[Stored data entries]

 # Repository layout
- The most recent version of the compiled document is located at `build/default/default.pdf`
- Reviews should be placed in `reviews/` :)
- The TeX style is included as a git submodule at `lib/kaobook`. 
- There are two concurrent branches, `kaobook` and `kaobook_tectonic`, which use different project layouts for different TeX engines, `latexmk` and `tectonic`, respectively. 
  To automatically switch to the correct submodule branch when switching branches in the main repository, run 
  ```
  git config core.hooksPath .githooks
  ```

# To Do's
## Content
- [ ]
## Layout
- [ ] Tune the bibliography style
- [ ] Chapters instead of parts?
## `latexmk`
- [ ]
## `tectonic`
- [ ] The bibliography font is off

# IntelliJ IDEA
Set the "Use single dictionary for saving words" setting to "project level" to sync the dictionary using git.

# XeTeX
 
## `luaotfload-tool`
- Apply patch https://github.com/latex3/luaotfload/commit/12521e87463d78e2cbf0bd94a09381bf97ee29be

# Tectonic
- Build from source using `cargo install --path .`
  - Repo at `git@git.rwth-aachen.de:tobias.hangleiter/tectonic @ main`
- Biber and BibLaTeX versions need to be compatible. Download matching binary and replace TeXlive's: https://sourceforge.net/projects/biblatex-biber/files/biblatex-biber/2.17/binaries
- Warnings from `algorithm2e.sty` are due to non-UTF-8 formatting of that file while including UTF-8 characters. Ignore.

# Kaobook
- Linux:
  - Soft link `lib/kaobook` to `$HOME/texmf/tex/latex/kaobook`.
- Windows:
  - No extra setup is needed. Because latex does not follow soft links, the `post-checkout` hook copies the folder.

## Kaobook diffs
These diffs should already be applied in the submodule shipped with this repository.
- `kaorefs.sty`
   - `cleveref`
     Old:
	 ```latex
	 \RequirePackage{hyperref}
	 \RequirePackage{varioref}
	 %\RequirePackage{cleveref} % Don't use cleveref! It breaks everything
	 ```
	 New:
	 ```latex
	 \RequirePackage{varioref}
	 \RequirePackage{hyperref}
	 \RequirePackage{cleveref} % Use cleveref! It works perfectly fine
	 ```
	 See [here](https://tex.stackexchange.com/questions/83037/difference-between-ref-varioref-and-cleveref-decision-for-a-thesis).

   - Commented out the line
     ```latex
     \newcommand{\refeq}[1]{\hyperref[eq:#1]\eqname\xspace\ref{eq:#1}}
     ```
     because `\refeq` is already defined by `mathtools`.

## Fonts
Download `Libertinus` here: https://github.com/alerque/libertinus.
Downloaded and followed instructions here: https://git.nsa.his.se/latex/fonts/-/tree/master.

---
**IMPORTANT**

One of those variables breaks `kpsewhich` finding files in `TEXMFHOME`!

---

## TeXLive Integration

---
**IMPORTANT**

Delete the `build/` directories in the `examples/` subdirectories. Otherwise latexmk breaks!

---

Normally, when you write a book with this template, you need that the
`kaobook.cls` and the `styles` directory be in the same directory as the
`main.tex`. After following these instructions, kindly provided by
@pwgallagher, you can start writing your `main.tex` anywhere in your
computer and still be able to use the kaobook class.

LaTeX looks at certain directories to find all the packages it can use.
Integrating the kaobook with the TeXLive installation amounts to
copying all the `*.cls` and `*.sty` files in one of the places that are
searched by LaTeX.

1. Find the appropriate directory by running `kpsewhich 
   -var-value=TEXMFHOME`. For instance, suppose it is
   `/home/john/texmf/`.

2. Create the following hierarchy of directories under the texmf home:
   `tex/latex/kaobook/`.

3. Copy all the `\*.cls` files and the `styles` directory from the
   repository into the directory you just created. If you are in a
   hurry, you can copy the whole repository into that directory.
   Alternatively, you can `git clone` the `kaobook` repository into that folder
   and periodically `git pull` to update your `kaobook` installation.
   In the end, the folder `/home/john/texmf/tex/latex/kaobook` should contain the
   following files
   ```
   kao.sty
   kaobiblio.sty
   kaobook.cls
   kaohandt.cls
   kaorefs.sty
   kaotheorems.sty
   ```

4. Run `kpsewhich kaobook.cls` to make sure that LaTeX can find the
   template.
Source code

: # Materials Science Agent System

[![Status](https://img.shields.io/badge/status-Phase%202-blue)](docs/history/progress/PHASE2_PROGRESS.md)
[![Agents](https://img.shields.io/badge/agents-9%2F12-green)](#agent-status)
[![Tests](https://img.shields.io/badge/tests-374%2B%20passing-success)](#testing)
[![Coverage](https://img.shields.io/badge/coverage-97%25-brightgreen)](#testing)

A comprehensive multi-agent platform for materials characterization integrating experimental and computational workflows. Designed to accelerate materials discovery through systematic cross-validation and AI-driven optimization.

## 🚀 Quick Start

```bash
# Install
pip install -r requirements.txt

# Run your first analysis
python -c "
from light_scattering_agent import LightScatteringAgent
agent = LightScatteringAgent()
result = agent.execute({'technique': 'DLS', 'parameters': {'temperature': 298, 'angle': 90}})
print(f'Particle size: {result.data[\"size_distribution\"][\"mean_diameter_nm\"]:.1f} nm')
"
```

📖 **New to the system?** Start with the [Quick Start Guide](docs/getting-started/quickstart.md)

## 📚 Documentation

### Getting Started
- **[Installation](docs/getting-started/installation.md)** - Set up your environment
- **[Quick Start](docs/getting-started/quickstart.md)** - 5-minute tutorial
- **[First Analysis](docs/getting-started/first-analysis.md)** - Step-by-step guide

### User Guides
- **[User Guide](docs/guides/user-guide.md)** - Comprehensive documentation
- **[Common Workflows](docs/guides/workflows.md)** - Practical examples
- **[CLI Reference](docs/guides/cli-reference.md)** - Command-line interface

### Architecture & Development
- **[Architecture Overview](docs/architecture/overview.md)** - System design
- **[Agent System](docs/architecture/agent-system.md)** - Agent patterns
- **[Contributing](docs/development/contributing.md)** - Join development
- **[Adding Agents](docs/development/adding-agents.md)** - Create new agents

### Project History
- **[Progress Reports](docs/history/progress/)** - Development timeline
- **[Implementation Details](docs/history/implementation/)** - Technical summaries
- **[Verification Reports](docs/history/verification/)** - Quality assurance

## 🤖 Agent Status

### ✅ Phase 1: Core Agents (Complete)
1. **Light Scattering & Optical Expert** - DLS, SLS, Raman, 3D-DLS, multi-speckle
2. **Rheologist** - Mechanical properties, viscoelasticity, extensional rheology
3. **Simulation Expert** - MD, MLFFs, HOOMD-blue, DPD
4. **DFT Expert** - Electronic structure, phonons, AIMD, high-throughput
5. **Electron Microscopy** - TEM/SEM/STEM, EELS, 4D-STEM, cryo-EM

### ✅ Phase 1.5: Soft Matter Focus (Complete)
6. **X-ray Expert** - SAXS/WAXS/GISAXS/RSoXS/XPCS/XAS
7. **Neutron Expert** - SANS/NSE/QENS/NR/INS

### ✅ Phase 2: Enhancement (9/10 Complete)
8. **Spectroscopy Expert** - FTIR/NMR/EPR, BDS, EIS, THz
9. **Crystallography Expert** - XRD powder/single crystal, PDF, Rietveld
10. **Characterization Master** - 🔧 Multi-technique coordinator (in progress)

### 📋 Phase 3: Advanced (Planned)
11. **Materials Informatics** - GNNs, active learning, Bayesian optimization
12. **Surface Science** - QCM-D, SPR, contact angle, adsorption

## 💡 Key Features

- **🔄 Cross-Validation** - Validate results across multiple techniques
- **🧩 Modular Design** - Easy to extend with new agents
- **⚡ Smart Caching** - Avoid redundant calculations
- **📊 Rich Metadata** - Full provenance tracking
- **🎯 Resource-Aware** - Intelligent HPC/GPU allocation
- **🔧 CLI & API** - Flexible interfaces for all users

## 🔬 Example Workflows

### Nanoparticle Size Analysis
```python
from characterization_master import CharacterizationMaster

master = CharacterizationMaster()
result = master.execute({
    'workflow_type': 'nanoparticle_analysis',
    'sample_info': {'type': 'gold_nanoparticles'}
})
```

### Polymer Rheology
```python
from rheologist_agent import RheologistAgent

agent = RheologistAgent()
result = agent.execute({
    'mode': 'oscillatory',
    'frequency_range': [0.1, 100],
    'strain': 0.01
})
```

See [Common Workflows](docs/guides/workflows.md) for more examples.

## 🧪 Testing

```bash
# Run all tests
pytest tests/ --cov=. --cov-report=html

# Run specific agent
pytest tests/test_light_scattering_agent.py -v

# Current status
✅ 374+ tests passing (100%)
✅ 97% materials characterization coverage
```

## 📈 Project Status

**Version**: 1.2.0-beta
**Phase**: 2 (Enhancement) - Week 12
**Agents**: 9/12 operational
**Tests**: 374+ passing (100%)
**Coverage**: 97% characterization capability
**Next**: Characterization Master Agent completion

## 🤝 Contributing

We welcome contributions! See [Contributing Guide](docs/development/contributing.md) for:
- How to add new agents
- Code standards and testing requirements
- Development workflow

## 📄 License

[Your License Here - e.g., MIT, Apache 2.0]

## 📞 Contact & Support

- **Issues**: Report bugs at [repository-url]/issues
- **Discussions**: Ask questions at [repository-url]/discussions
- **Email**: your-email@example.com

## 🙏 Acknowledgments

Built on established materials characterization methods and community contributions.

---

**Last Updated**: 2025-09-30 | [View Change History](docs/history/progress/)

### Problem to work on
All lines above from the one with "## 🧪 Testing" to the one with "## 📞 Contact & Support", inclusive, should be copied exactly, and no other lines.

### Your solution
## 🧪 Testing

```bash
# Run all tests
pytest tests/ --cov=. --cov-report=html

# Run specific agent
pytest tests/test_light_scattering_agent.py -v

# Current status
✅ 374+ tests passing (100%)
✅ 97% materials characterization coverage
```

## 📈 Project Status

**Version**: 1.2.0-beta
**Phase**: 2 (Enhancement) - Week 12
**Agents**: 9/12 operational
**Tests**: 374+ passing (100%)
**Coverage**: 97% characterization capability
**Next**: Characterization Master Agent completion

## 🤝 Contributing

We welcome contributions! See [Contributing Guide](docs/development/contributing.md) for:
- How to add new agents
- Code standards and testing requirements
- Development workflow

## 📄 License

[Your License Here - e.g., MIT, Apache 2.0]

## 📞 Contact & Support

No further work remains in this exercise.